▶ _Task instructions_
Below are some records. Print exactly the lines between the one holding "- **CDN**: Global" and the one holding "- **Production**: https://resystum.me", inclusive, and nothing else.

[Stored data]
════════

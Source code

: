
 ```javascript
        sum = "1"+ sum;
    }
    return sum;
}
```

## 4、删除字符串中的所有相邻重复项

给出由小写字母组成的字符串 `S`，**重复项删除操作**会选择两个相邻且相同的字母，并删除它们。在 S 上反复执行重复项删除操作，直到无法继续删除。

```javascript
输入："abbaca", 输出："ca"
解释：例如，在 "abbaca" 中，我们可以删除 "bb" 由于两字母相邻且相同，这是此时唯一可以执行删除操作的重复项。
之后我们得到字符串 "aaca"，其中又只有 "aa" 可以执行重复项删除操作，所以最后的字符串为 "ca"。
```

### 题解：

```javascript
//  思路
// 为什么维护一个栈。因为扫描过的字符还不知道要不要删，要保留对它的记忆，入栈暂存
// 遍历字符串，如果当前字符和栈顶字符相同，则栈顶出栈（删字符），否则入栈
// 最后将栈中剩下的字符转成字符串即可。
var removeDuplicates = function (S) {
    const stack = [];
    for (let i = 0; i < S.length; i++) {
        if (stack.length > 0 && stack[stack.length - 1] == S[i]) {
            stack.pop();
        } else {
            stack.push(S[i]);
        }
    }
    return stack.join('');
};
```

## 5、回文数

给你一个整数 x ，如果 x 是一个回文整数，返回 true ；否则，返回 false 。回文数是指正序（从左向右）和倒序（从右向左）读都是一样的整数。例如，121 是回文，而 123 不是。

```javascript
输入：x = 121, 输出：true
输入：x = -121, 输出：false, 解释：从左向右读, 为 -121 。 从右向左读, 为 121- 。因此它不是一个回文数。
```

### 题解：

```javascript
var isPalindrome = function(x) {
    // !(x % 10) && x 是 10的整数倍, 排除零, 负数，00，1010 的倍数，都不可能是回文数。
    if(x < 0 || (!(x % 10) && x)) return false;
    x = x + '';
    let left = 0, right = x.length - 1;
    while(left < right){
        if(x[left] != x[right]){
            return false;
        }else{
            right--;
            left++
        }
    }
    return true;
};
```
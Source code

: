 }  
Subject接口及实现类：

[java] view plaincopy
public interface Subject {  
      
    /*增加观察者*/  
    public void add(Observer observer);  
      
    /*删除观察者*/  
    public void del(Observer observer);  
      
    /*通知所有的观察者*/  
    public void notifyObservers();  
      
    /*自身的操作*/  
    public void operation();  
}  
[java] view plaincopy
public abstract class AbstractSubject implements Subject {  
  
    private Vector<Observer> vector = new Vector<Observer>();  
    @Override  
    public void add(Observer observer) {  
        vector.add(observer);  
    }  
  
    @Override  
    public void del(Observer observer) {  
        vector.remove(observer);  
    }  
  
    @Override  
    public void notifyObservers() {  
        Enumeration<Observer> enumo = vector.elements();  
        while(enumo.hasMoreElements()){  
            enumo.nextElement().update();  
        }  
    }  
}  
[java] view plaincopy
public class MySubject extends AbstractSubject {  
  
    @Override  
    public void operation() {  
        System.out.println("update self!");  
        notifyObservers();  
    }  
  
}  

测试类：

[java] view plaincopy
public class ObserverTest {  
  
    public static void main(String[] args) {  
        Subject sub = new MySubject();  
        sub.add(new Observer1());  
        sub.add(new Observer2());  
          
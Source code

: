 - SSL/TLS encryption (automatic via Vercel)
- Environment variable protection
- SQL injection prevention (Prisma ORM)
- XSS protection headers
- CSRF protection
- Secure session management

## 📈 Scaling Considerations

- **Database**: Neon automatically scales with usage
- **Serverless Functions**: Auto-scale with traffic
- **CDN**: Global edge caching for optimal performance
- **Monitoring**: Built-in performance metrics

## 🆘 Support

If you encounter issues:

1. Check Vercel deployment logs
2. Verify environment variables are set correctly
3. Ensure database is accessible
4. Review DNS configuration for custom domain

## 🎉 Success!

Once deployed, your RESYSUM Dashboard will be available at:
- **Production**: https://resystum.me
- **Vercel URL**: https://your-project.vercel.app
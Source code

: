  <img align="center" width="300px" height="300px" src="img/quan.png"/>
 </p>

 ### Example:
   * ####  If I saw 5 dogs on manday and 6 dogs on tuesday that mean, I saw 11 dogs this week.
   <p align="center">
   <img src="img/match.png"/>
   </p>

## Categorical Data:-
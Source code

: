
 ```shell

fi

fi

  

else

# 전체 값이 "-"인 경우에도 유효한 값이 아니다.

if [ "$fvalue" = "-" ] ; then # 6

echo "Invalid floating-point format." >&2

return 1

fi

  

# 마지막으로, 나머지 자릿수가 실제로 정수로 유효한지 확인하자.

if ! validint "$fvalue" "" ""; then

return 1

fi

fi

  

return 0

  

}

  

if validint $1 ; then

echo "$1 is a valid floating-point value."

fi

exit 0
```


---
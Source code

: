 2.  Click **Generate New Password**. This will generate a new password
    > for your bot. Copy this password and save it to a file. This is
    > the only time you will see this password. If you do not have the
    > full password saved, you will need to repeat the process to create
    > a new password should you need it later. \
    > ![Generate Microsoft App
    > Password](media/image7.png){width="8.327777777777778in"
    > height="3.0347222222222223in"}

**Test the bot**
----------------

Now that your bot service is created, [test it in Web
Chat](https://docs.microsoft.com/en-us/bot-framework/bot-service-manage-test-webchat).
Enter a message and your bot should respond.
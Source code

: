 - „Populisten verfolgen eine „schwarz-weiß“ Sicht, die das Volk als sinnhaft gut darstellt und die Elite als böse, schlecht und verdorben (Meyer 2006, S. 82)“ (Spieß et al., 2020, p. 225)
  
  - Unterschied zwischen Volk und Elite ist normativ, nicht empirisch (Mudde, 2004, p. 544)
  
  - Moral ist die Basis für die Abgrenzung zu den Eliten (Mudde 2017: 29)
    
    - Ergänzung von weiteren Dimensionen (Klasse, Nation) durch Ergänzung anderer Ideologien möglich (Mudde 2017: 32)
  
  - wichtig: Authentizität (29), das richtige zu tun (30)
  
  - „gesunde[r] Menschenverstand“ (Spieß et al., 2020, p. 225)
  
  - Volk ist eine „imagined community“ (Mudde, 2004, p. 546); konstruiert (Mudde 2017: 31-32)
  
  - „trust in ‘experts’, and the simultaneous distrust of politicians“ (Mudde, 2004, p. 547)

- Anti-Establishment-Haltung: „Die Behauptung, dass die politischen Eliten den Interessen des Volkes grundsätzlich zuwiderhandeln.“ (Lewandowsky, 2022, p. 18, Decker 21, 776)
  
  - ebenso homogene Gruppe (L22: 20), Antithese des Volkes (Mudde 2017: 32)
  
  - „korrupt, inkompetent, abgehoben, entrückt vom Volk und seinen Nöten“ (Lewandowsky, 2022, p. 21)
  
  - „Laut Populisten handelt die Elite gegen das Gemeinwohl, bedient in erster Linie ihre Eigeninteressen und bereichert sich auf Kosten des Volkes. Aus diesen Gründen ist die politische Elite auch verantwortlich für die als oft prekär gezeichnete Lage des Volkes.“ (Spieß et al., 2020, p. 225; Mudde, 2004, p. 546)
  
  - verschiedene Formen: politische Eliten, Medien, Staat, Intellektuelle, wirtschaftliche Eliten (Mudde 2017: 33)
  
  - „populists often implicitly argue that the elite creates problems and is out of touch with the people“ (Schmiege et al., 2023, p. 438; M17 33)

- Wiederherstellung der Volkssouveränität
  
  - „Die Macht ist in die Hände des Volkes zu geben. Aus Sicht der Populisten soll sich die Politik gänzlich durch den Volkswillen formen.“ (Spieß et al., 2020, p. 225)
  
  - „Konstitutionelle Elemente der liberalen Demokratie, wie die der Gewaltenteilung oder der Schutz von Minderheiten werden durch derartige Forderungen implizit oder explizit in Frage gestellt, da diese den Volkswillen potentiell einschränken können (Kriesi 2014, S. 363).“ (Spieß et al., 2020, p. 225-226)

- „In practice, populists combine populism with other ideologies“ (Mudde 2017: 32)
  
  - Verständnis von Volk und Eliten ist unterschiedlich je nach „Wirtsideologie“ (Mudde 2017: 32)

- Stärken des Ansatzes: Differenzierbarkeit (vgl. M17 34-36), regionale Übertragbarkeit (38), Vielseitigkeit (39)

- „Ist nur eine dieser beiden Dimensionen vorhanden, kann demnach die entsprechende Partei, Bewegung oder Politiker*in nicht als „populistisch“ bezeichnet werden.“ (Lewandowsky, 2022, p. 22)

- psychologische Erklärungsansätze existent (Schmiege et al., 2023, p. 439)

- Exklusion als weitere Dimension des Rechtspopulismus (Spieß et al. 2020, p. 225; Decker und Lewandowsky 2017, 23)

════════

▶ _Solution to the problem_
- **CDN**: Global edge caching for optimal performance
- **Monitoring**: Built-in performance metrics

## 🆘 Support

If you encounter issues:

1. Check Vercel deployment logs
2. Verify environment variables are set correctly
3. Ensure database is accessible
4. Review DNS configuration for custom domain

## 🎉 Success!

Once deployed, your RESYSUM Dashboard will be available at:
- **Production**: https://resystum.me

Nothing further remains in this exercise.